*Directions*. Quote all lines below exactly. Images stay out.

++++ Dataset excerpts

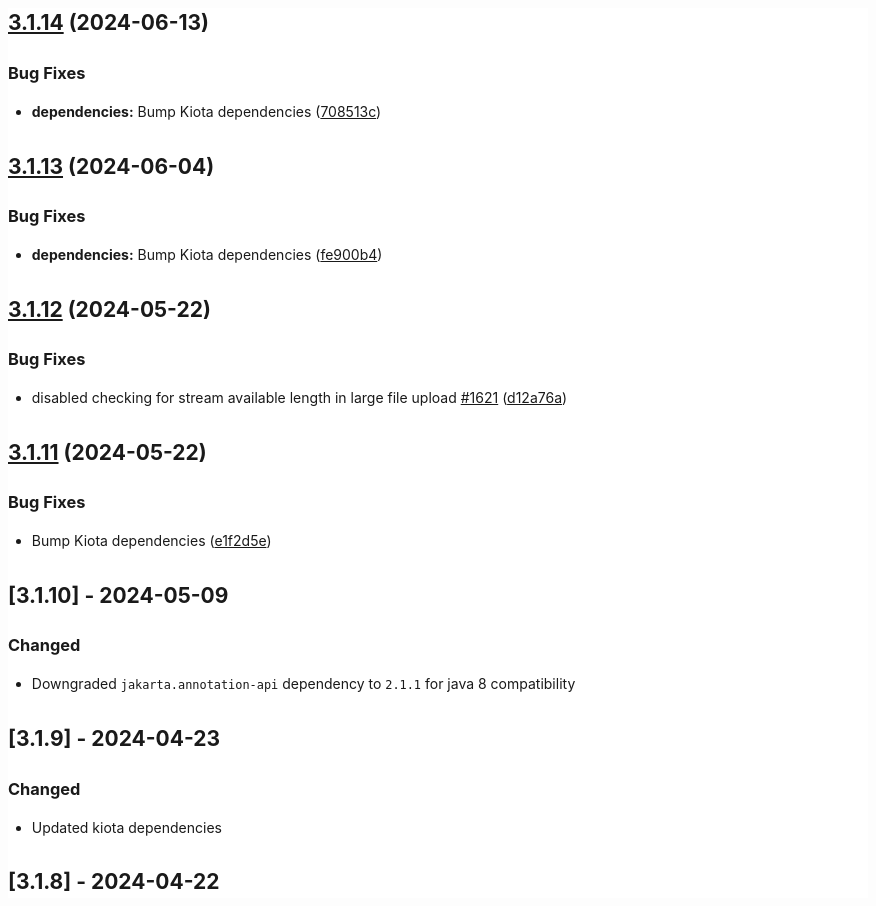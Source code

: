 ## [3.1.14](https://github.com/microsoftgraph/msgraph-sdk-java-core/compare/v3.1.13...v3.1.14) (2024-06-13)


### Bug Fixes

* **dependencies:** Bump Kiota dependencies ([708513c](https://github.com/microsoftgraph/msgraph-sdk-java-core/commit/708513cecbd3599b38557851952c509538e53101))

## [3.1.13](https://github.com/microsoftgraph/msgraph-sdk-java-core/compare/v3.1.12...v3.1.13) (2024-06-04)


### Bug Fixes

* **dependencies:** Bump Kiota dependencies ([fe900b4](https://github.com/microsoftgraph/msgraph-sdk-java-core/commit/fe900b460f95a07a8276ce2c9d5ebb75472a3a1e))

## [3.1.12](https://github.com/microsoftgraph/msgraph-sdk-java-core/compare/v3.1.11...v3.1.12) (2024-05-22)


### Bug Fixes

* disabled checking for stream available length in large file upload [#1621](https://github.com/microsoftgraph/msgraph-sdk-java-core/issues/1621) ([d12a76a](https://github.com/microsoftgraph/msgraph-sdk-java-core/commit/d12a76a863899fed44b15c65628ba2b1831965a1))

## [3.1.11](https://github.com/microsoftgraph/msgraph-sdk-java-core/compare/v3.1.10...v3.1.11) (2024-05-22)


### Bug Fixes

* Bump Kiota dependencies ([e1f2d5e](https://github.com/microsoftgraph/msgraph-sdk-java-core/commit/e1f2d5e674cd273c23a47ad5906dd64f88ba240d))

## [3.1.10] - 2024-05-09

### Changed

- Downgraded `jakarta.annotation-api` dependency to `2.1.1` for java 8 compatibility

## [3.1.9] - 2024-04-23

### Changed

- Updated kiota dependencies

## [3.1.8] - 2024-04-22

++++++++

*Answer section*.
Source code

: ## [3.1.14](https://github.com/microsoftgraph/msgraph-sdk-java-core/compare/v3.1.13...v3.1.14) (2024-06-13)


### Bug Fixes

* **dependencies:** Bump Kiota dependencies ([708513c](https://github.com/microsoftgraph/msgraph-sdk-java-core/commit/708513cecbd3599b38557851952c509538e53101))

## [3.1.13](https://github.com/microsoftgraph/msgraph-sdk-java-core/compare/v3.1.12...v3.1.13) (2024-06-04)


### Bug Fixes

* **dependencies:** Bump Kiota dependencies ([fe900b4](https://github.com/microsoftgraph/msgraph-sdk-java-core/commit/fe900b460f95a07a8276ce2c9d5ebb75472a3a1e))

## [3.1.12](https://github.com/microsoftgraph/msgraph-sdk-java-core/compare/v3.1.11...v3.1.12) (2024-05-22)


### Bug Fixes

* disabled checking for stream available length in large file upload [#1621](https://github.com/microsoftgraph/msgraph-sdk-java-core/issues/1621) ([d12a76a](https://github.com/microsoftgraph/msgraph-sdk-java-core/commit/d12a76a863899fed44b15c65628ba2b1831965a1))

## [3.1.11](https://github.com/microsoftgraph/msgraph-sdk-java-core/compare/v3.1.10...v3.1.11) (2024-05-22)


### Bug Fixes

* Bump Kiota dependencies ([e1f2d5e](https://github.com/microsoftgraph/msgraph-sdk-java-core/commit/e1f2d5e674cd273c23a47ad5906dd64f88ba240d))

## [3.1.10] - 2024-05-09

### Changed

- Downgraded `jakarta.annotation-api` dependency to `2.1.1` for java 8 compatibility

## [3.1.9] - 2024-04-23

### Changed

- Updated kiota dependencies

## [3.1.8] - 2024-04-22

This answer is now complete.